Glocalization of the of Table of Contents Introduction 3 Internationalization 3 Global branding 4 Internationalization and Localization (Glocalization) 5
Conclusion 11
References 12
Introduction
Several well established firms have expanded their business operations in overseas locations. Internationalizing their business has given them access to new and larger customer base. However, international marketing comes with certain degree of challenges for the marketers. It has been evidenced that the social, cultural and behavioural aspects of the people vary across nations. Therefore the marketing activities of the firms should also differ in different host countries Czinkota (2009). This paper is based on the international marketing strategies. It covers on how different multinational firms have maintained a proper balance between maintaining an international brand and responding to the local culture. Various ways of achieving “glocalization” has been discussed in this paper with different corporate examples.
Internationalization
The process of internationalization allows a company to expand its business to other nations. The decision of overseas expansion can be triggered by various factors present in the market environment of the home country. The industry in which the company is currently operating may have reached a maturity stage and any further growth is not possible. In such cases the well established firms, in order to maintain its business sustainability, often seek out for foreign markets which have potential growth opportunities (Gilligan and Hird, 2008). Moreover, the high attractiveness of a particular industry often attracts a lot of new entrants as well as well established players. This as a result increases the competiveness of the industries and makes it quite challenging for the companies to survive. In order to avoid such steep competition, the firms often shift its business to another location where the level of competition is manageable. The companies always seek out for locations to internationalize based on the barrier to entry and the level of existing competition. If the barrier to entry is low and the industry have potential growth opportunities along with the low competition then the firms will most likely to expand their business in that region. Decision to internationalize their business also depends on organisational objectives. The firms which bear a massive expansion goal will try to expand its presence all across the world to increase its customer base and revenue generation (Young and Javalgi, 2010).

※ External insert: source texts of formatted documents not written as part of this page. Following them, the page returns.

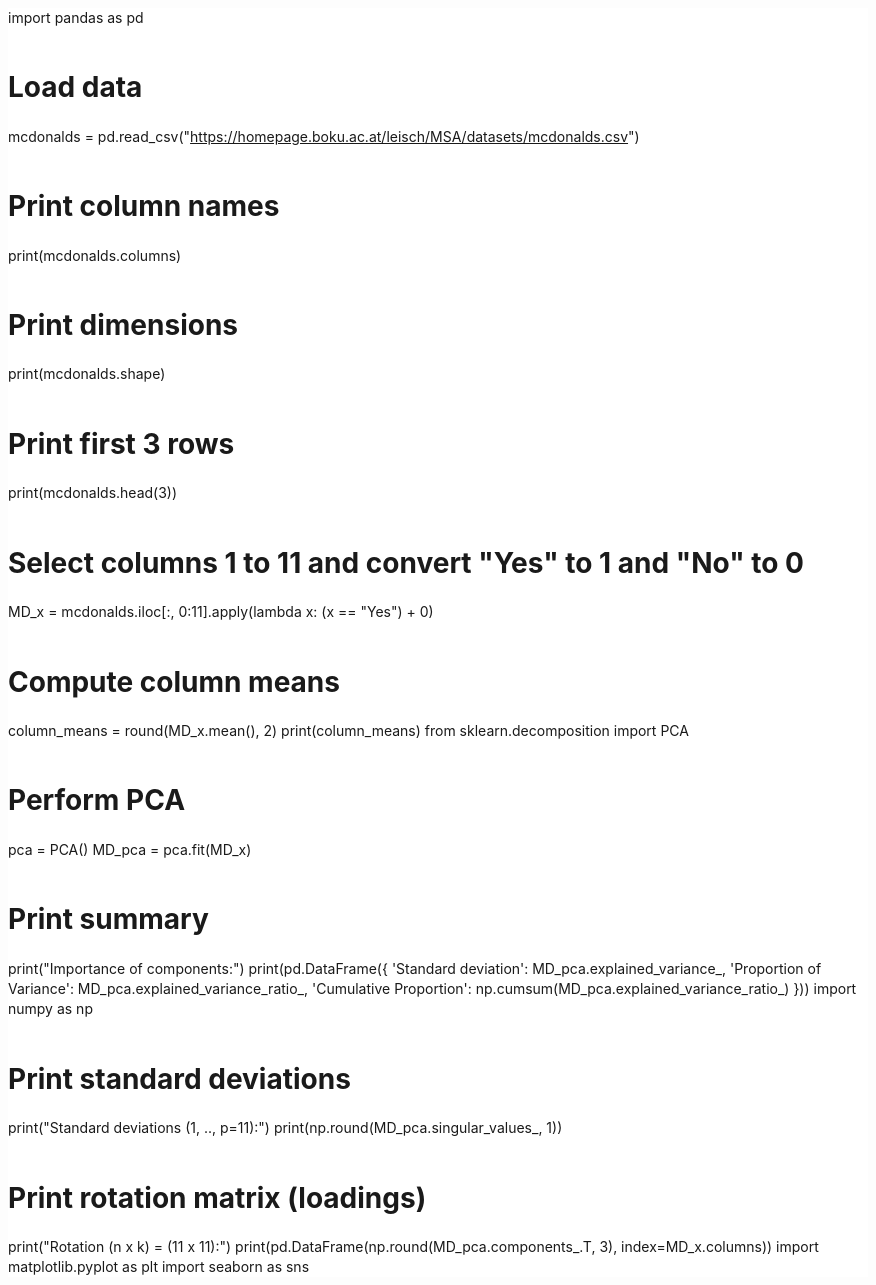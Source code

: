 import pandas as pd

# Load data
mcdonalds = pd.read_csv("https://homepage.boku.ac.at/leisch/MSA/datasets/mcdonalds.csv")

# Print column names
print(mcdonalds.columns)

# Print dimensions
print(mcdonalds.shape)

# Print first 3 rows
print(mcdonalds.head(3))
# Select columns 1 to 11 and convert "Yes" to 1 and "No" to 0
MD_x = mcdonalds.iloc[:, 0:11].apply(lambda x: (x == "Yes") + 0)

# Compute column means
column_means = round(MD_x.mean(), 2)
print(column_means)
from sklearn.decomposition import PCA


# Perform PCA
pca = PCA()
MD_pca = pca.fit(MD_x)

# Print summary
print("Importance of components:")
print(pd.DataFrame({
    'Standard deviation': MD_pca.explained_variance_,
    'Proportion of Variance': MD_pca.explained_variance_ratio_,
    'Cumulative Proportion': np.cumsum(MD_pca.explained_variance_ratio_)
}))
import numpy as np

# Print standard deviations
print("Standard deviations (1, .., p=11):")
print(np.round(MD_pca.singular_values_, 1))

# Print rotation matrix (loadings)
print("Rotation (n x k) = (11 x 11):")
print(pd.DataFrame(np.round(MD_pca.components_.T, 3), index=MD_x.columns))
import matplotlib.pyplot as plt
import seaborn as sns
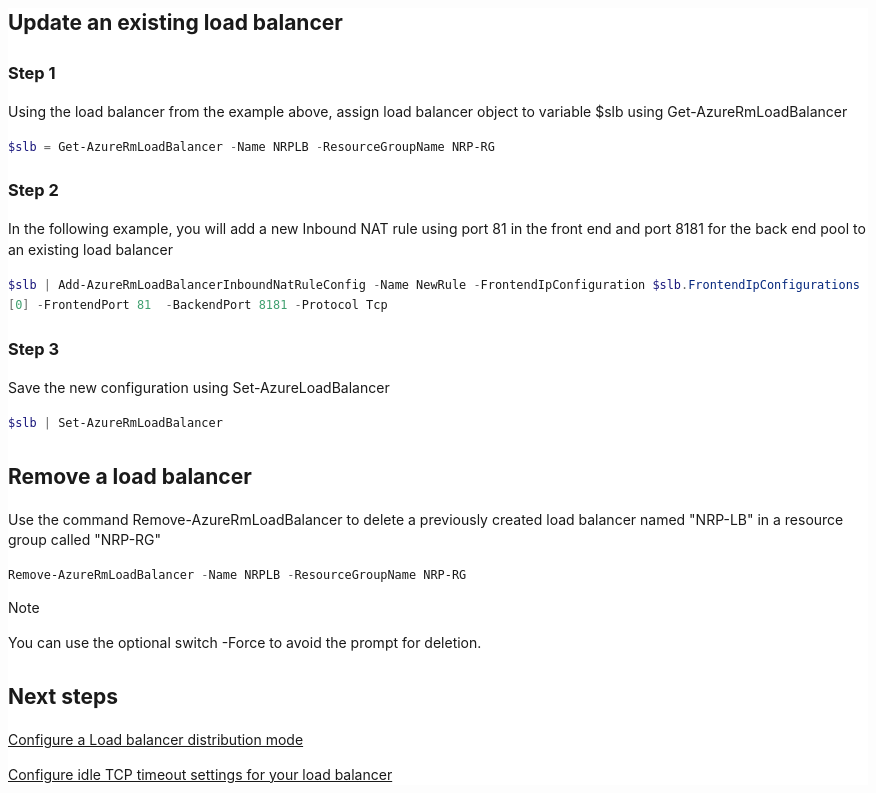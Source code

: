 ## Update an existing load balancer

### Step 1
Using the load balancer from the example above, assign load balancer object to variable $slb using Get-AzureRmLoadBalancer

```powershell
$slb = Get-AzureRmLoadBalancer -Name NRPLB -ResourceGroupName NRP-RG
```

### Step 2

In the following example, you will add a new Inbound NAT rule using port 81 in the front end and port 8181 for the back end pool to an existing load balancer

```powershell
$slb | Add-AzureRmLoadBalancerInboundNatRuleConfig -Name NewRule -FrontendIpConfiguration $slb.FrontendIpConfigurations[0] -FrontendPort 81  -BackendPort 8181 -Protocol Tcp
```

### Step 3

Save the new configuration using Set-AzureLoadBalancer

```powershell
$slb | Set-AzureRmLoadBalancer
```

## Remove a load balancer

Use the command Remove-AzureRmLoadBalancer to delete a previously created load balancer named "NRP-LB"  in a resource group called "NRP-RG"

```powershell
Remove-AzureRmLoadBalancer -Name NRPLB -ResourceGroupName NRP-RG
```

> [!NOTE]
> You can use the optional switch -Force to avoid the prompt for deletion.

## Next steps

[Configure a Load balancer distribution mode](load-balancer-distribution-mode.md)

[Configure idle TCP timeout settings for your load balancer](load-balancer-tcp-idle-timeout.md)
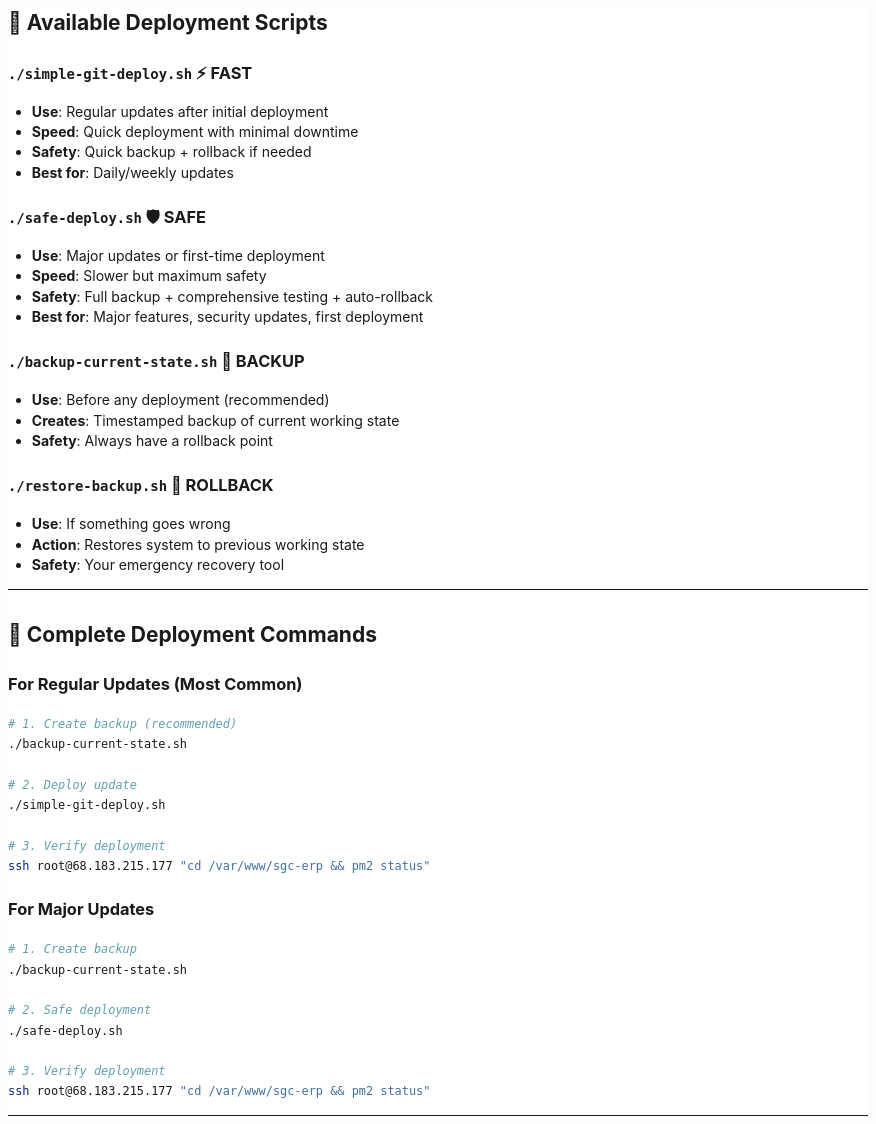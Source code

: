 ## 📁 **Available Deployment Scripts**

### **`./simple-git-deploy.sh`** ⚡ **FAST**
- **Use**: Regular updates after initial deployment
- **Speed**: Quick deployment with minimal downtime
- **Safety**: Quick backup + rollback if needed
- **Best for**: Daily/weekly updates

### **`./safe-deploy.sh`** 🛡️ **SAFE**
- **Use**: Major updates or first-time deployment
- **Speed**: Slower but maximum safety
- **Safety**: Full backup + comprehensive testing + auto-rollback
- **Best for**: Major features, security updates, first deployment

### **`./backup-current-state.sh`** 💾 **BACKUP**
- **Use**: Before any deployment (recommended)
- **Creates**: Timestamped backup of current working state
- **Safety**: Always have a rollback point

### **`./restore-backup.sh`** 🔄 **ROLLBACK**
- **Use**: If something goes wrong
- **Action**: Restores system to previous working state
- **Safety**: Your emergency recovery tool

---

## 🔄 **Complete Deployment Commands**

### **For Regular Updates (Most Common)**
```bash
# 1. Create backup (recommended)
./backup-current-state.sh

# 2. Deploy update
./simple-git-deploy.sh

# 3. Verify deployment
ssh root@68.183.215.177 "cd /var/www/sgc-erp && pm2 status"
```

### **For Major Updates**
```bash
# 1. Create backup
./backup-current-state.sh

# 2. Safe deployment
./safe-deploy.sh

# 3. Verify deployment
ssh root@68.183.215.177 "cd /var/www/sgc-erp && pm2 status"
```

---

There are several ways to internationalize a business or to enter in to a new foreign market. The mode of entry is highly imperative to the success of the firms. Roots (1994) discussed the entry in to the international market can be pursued by three main entry modes, which are Naive Rule, Pragmatic Rule and Strategy Rule. The naive rule states that the markets do not create any differentiation in their entry strategies and deploy the same strategies irrespective of the nation it is expanding in to. The pragmatic rule offers a flexible strategy that allows the marketers to change their entry strategy if it is not working or is not yielding the desired result. Thirdly and finally, the strategy rule is allows the marketers to get a clear insight about the new foreign market and analyse all the possible entry modes and then selecting the appropriate entry strategy based on their research (Adcock, 2010). The entry strategy bears great importance because it defines the marketing strategy or the positioning of the firm. At the same time it also defines the brand image of the company that is being perceived by the host country (Czinkota and Ronkainen, 2012).
Global branding
The firm which has decided to enter in to new foreign market place usually does that by one of the following mode of business, exporting, contract manufacturing, franchising and licensing. Among the four of the above stated methods the process of exporting, franchising and licensing involves communicating the brand of the company to the target end users. The success of the business expansion largely depends on how the host market is welcoming the new brand and its value proposition (Aaker, 2010). It is important for a company, irrespective of the target customers it is catering to, to create a proper brand awareness so that the customers are attracted to the new product offerings and choose them over the existing ones. The companies which cater to the mass market mostly depend on the value addition in terms of pricing. They compete with the local sellers in terms of pricing and try to convince the customers that their products are the best that they can get in the offered price. A premium image of their brand may not be necessary to attract the customers; just the brand recognition and brand awareness is enough. McDonald mostly caters to the mass market and it appeals to the customers by its product quality, highly standardized service quality and in store ambience. The brand image of McDonalds clearly carries these value addition factors and this is what the company is best known for.
McDonalds has expanded its business in several countries and it carries the same global brand image, the image that attracts the customers inside the store. This particular brand image is constant all across the world. This has allowed the company to create a strong identity in a global perspective. The standardized service quality assures the customers that irrespective of the location of a McDonald store the consumer experience will still be the same. Likewise IKEA is best known for their assembling furniture and their product design which are offered at a lower price than fully assemble competing products offered by other players in the industry. Although the price of the products may slightly vary across nations due to change in exchange rate rates and varying operating costs, but the global brand image which creates a standardized perception of the company and its products still remains the same. Starbucks is another company which is present in more than a hundred countries, and yet it still carries the same global brand image. The company generally caters to the upper middle class if the society. The Starbucks’ products are slightly overpriced and the company is best known for a nice place to hangout with friends. Starbucks does not only sell coffee, but it also sells a unique experience, which is reflected in the warm customer interaction, in store ambience and other value added services such as free wifi. This particular image that the consumers hold in their minds is the constantly same throughout the world (Kumar and Siddharthan, 2013).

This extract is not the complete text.